• What you should do:
From the entries below, copy every line holding the word "TapGestureHandler".

• Data shown:
══════

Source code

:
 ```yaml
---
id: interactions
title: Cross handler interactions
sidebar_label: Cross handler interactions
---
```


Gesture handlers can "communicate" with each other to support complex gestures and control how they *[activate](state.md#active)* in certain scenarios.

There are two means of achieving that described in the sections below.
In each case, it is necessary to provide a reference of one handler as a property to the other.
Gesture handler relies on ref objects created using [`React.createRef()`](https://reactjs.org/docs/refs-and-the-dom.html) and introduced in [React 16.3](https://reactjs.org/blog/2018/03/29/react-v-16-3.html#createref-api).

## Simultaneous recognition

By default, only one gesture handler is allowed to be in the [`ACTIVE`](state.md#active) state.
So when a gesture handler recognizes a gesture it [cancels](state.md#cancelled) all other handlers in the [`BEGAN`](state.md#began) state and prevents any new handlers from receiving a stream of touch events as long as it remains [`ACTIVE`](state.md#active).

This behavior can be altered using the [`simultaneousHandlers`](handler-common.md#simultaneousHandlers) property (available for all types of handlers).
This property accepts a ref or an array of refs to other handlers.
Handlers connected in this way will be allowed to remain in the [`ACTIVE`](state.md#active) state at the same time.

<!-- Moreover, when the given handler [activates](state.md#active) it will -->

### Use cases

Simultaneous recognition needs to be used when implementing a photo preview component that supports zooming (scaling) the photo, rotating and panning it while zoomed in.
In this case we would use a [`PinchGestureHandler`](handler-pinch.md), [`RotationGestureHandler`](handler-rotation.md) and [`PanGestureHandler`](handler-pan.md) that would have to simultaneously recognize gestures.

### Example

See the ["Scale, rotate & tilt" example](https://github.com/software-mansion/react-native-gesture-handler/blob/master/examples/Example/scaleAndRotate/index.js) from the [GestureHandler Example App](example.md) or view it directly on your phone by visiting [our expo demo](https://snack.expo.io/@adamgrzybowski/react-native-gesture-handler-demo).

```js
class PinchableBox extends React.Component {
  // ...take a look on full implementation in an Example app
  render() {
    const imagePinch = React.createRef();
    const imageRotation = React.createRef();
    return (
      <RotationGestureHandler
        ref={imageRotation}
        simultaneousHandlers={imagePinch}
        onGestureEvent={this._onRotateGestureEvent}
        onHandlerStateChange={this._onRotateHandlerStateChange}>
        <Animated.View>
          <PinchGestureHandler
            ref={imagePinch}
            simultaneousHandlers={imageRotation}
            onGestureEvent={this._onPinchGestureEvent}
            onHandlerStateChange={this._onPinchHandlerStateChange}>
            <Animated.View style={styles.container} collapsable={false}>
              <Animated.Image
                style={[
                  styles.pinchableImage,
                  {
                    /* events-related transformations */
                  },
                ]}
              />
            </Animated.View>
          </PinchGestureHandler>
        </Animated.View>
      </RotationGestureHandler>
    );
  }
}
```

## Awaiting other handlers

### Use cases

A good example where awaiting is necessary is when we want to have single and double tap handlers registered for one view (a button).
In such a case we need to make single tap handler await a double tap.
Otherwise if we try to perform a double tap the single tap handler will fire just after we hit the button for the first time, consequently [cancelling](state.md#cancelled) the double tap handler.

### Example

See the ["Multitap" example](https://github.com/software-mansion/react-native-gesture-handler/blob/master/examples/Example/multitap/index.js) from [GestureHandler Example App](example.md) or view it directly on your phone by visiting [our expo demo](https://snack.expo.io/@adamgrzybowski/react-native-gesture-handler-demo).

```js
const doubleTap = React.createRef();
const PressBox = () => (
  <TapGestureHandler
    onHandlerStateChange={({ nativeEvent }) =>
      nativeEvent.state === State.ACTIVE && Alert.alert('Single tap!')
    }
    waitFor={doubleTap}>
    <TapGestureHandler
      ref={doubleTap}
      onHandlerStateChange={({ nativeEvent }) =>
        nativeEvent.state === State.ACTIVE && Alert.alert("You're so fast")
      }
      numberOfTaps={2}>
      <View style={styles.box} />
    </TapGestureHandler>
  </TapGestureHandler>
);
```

══════

• Written response:
  <TapGestureHandler
    <TapGestureHandler
    </TapGestureHandler>
  </TapGestureHandler>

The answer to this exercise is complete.